I don't think that it is a phishing email, but its a security warning that your account's email was changed to those email address probably someone who knows your password. The first email used your email's local part as the name (Ddaveond) and the second used you username.

That link posted is the security link that you can lock your account because of the suspicious activity happend that change your email/password if and only if you're not the one who made that changes. You can change your password or inform the recovery team to recover your account.

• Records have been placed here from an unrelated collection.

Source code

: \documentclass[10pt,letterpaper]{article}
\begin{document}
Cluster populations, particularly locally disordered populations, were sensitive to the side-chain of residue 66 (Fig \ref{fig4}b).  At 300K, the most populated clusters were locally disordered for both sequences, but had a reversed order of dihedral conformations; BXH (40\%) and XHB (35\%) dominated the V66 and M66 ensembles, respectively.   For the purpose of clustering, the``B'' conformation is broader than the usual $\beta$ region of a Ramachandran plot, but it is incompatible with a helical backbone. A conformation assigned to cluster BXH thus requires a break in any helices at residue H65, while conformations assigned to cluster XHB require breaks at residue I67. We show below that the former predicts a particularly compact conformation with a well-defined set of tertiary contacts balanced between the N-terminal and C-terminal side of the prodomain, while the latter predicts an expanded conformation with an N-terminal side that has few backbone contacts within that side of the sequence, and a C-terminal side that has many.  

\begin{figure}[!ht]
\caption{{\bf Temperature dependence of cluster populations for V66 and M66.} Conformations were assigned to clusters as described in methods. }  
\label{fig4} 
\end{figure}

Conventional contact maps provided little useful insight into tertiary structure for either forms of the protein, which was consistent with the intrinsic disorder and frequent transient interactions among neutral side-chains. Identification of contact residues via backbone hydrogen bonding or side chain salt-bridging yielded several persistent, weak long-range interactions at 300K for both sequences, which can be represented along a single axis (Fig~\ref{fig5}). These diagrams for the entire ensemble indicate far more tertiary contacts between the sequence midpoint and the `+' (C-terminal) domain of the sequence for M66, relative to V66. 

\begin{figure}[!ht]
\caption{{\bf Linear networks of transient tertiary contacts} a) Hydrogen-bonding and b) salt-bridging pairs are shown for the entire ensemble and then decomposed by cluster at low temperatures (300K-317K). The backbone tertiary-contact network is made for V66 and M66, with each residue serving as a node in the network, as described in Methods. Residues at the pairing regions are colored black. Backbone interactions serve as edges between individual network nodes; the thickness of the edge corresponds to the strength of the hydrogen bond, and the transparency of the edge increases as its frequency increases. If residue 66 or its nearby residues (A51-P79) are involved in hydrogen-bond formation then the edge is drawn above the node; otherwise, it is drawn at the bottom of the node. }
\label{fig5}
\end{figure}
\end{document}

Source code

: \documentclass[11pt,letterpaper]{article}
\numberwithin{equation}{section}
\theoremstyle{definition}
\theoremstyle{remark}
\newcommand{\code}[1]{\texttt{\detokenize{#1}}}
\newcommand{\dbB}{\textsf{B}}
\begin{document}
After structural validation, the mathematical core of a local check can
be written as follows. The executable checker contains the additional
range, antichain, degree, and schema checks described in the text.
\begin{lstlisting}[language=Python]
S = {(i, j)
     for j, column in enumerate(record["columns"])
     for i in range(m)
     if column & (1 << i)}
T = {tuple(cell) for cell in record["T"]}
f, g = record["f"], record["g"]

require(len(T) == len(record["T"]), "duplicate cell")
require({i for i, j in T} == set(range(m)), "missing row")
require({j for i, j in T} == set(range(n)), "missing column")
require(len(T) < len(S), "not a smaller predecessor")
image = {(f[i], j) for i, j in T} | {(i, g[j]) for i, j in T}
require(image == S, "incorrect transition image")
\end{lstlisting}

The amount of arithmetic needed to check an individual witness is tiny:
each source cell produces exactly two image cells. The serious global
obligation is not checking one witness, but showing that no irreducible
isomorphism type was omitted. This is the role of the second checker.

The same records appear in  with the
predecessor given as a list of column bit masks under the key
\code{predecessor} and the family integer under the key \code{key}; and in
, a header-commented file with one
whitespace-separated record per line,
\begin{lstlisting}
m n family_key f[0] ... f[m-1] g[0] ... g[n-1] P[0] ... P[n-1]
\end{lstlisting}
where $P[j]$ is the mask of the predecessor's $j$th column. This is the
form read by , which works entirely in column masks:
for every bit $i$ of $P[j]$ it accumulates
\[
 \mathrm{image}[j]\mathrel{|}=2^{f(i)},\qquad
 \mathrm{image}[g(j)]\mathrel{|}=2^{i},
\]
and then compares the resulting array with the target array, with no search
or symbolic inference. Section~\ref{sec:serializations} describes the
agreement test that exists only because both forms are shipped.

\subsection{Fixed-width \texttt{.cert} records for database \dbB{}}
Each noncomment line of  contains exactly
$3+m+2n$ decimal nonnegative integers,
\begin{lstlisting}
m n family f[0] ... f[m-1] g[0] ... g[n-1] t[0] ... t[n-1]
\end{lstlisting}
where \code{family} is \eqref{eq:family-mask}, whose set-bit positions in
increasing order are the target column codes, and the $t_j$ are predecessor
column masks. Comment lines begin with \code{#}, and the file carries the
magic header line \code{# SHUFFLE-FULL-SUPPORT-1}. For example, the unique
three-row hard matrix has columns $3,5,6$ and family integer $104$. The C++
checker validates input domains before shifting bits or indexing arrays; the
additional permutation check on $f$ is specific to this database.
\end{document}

That's not the case. The email sent to OP is a phishing attempt.
In the case email address is changed, it will be reported in the user's trust page and seclog.

I'm confused. So how can he be phished with those forum's seclock link since it will only lock the account only if the parameters used in the url are correct.

Not on trust page since it happened way back and trying to load loyce seclog to check.

You are right. The link shouldn't work.
I also don't understand the purpose attacker had in mind. Maybe the attacker didn't know that every user has a unique code.


You can also use BPIP. All data shown in seclog are recorded in BPIP forever.
According to Dondeon's profile on BPIP (https://bpip.org/profile.aspx?id=2756791), the email address has never been changed.

Yes, there's nothing recorded on seclog. So basically attacker successfully spoofed bitcointalk's email but seems like trolling since sending those url wont actually work locking an account.

We need answers from the OP. Assuming that he's locked his account after clicking on that (and no login was required).

I feel that the contents are legit, but its always best to check the sender's email.

That is the official email address of the forum. I was wondering if the email was sent from the forum directly or only forwarded by someone? Gmail doesn't display the destination address with an email account name (such as: "to Ddaveond" or "to Daoleon"), but "to me".
In addition, can users change email if not logged in? As far as I know, changing email must be done in account related settings. If this email really came from the forum, does this mean that this attempy has successfully logged in to the OP account but not changed the password?

The message he received was his/er email was successfully changed but you cant see any change on seclog so the email came from an attacker.

Email can be easily spoof, so that should be the case.

I guess both if those e-mails sent to you are from a single person or from one group of people.
Maybe they where trying to phish you or wanted you follow their lead for them to be able to hack you.
It is probably because your e-mail address were not hidden from your profile so they've seen it. And tried to get something from you.
Nevertheless, I believe you did the right thing.

You did the right thing of not getting panic and clicking on the link. Many people can easily get in these phishing email traps and lose their accounts and in some cases money.

Everyone should take these LEARN] Phishing Quizzes - Beginners & Experts (https://bitcointalk.org/index.php?topic=5178375.0) as it will help to develop the awareness about Phishing.

Obviously these are phishing emails. At first I thought that someone else used your email to register new accounts then tryed to change it but found out the forum doesn't allow registering multiple accounts with the same email address.
Honestly, can't figure out what is happening here! The links sent to you can't be used to hack your account nor to lock it.
Did you change the user IDs on the links? (the number after ;u=) knowing the real UID can be hepful to know who might be behind this.

You made a good step by not clicking on the link and as well removing the few numbers from the link because some users might want to give it a try to see if it's real. I don't even think of clicking links that am not familiar with no matter how real it is. I cross check!